Ujima Interviews: Luis Cotto

Boston Ujima Project
4 min readApr 5, 2023

STANDARDS. COMMUNITIES. VALUES. This quarter for our Spring 2023 Investor Update, we sat down with members of our Community Standards Committee.

There is one crucial body without which Ujima’s mission would be impossible: our Community Standards Committee (CSC). The CSC is an elected group that ensures our investments align with our values and that plays a key role in developing Ujima’s Good Business Alliance (UGBA). As a steward of Ujima’s 36 Good Business Standards, the CSC partners directly with businesses throughout the UGBA application process. They hold businesses accountable and offer support where needed, ensuring that our investments continue to meet our communities’ needs. We invite you to celebrate the contributions of our CSC members, who bring diverse backgrounds in social impact and community power, embodying different dimensions of our ecosystem.

Luis Cotto is a cultural worker with more than three decades of work in Hartford, DC, Seattle, and now, the Greater Boston area. A former owner/operator of an independent coffeehouse and bookstore in Hartford, CT, Luis has since worked to highlight and support “third places” in Black and Brown communities.

Cotto was the Executive Director of Egleston Square Main Street in Roxbury/Jamaica Plain where he established his own brand of “placekeeping,” followed by his work with the Mass Cultural Council in charge of the state arts agency’s Cultural District initiative. Most recently, he served as Executive Director for the Central Square BID in Cambridge, where he lives with his partner and son.

Paige Curtis: What made you want to get involved with the Community Standards Committee?

Luis Cotto: Well, the mission of the committee really appealed to me personally. Like other aspects of Ujima, the CSC members are nominated by the community and then people have the opportunity to vote on the candidates they like best. I was a solidarity member and was fortunate enough to be nominated, but it was very out of the blue! To this day, I don’t know who nominated me. But, I told myself that if I were elected, I promised to really invest the time to do this work well, and that’s what we did. We spent the first two years of the committee meeting to develop the standards, and it was an amazing experience.
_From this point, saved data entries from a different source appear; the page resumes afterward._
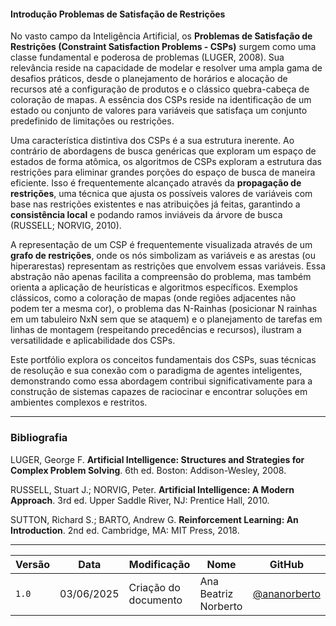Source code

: 
#### **Introdução Problemas de Satisfação de Restrições**

No vasto campo da Inteligência Artificial, os **Problemas de Satisfação de Restrições (Constraint Satisfaction Problems - CSPs)** surgem como uma classe fundamental e poderosa de problemas (LUGER, 2008). Sua relevância reside na capacidade de modelar e resolver uma ampla gama de desafios práticos, desde o planejamento de horários e alocação de recursos até a configuração de produtos e o clássico quebra-cabeça de coloração de mapas. A essência dos CSPs reside na identificação de um estado ou conjunto de valores para variáveis que satisfaça um conjunto predefinido de limitações ou restrições.

Uma característica distintiva dos CSPs é a sua estrutura inerente. Ao contrário de abordagens de busca genéricas que exploram um espaço de estados de forma atômica, os algoritmos de CSPs exploram a estrutura das restrições para eliminar grandes porções do espaço de busca de maneira eficiente. Isso é frequentemente alcançado através da **propagação de restrições**, uma técnica que ajusta os possíveis valores de variáveis com base nas restrições existentes e nas atribuições já feitas, garantindo a **consistência local** e podando ramos inviáveis da árvore de busca (RUSSELL; NORVIG, 2010).

A representação de um CSP é frequentemente visualizada através de um **grafo de restrições**, onde os nós simbolizam as variáveis e as arestas (ou hiperarestas) representam as restrições que envolvem essas variáveis. Essa abstração não apenas facilita a compreensão do problema, mas também orienta a aplicação de heurísticas e algoritmos específicos. Exemplos clássicos, como a coloração de mapas (onde regiões adjacentes não podem ter a mesma cor), o problema das N-Rainhas (posicionar N rainhas em um tabuleiro NxN sem que se ataquem) e o planejamento de tarefas em linhas de montagem (respeitando precedências e recursos), ilustram a versatilidade e aplicabilidade dos CSPs.

Este portfólio explora os conceitos fundamentais dos CSPs, suas técnicas de resolução e sua conexão com o paradigma de agentes inteligentes, demonstrando como essa abordagem contribui significativamente para a construção de sistemas capazes de raciocinar e encontrar soluções em ambientes complexos e restritos.


---

### **Bibliografia**

LUGER, George F. **Artificial Intelligence: Structures and Strategies for Complex Problem Solving**. 6th ed. Boston: Addison-Wesley, 2008.

RUSSELL, Stuart J.; NORVIG, Peter. **Artificial Intelligence: A Modern Approach**. 3rd ed. Upper Saddle River, NJ: Prentice Hall, 2010.

SUTTON, Richard S.; BARTO, Andrew G. **Reinforcement Learning: An Introduction**. 2nd ed. Cambridge, MA: MIT Press, 2018.

---

| Versão | Data       | Modificação         | Nome                 | GitHub                                      |
|--------|------------|---------------------|----------------------|---------------------------------------------|
| `1.0`  | 03/06/2025 | Criação do documento | Ana Beatriz Norberto | [@ananorberto](https://github.com/ananorberto) |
Which one of the 36 Community Standards most resonates with you?

There are a couple of standards around civic participation and civic engagement that I think are really important. This includes how to make voting available to employees and the wider public. There’s also some standards around purchasing from enterprises in the business alliance, as a way of continuing solidarity economy practices.

I really like the standards around protections for all people, irrespective of their documentation status or their gender identity, which forced some great conversations among more traditional mom and pop businesses, that may not have considered it otherwise. Underlying all of these standards is a basic respect for individuals as humans. A lot of businesses have these intentions, but may not know how to implement them.

Can you share a major win you experienced while working with the CSC?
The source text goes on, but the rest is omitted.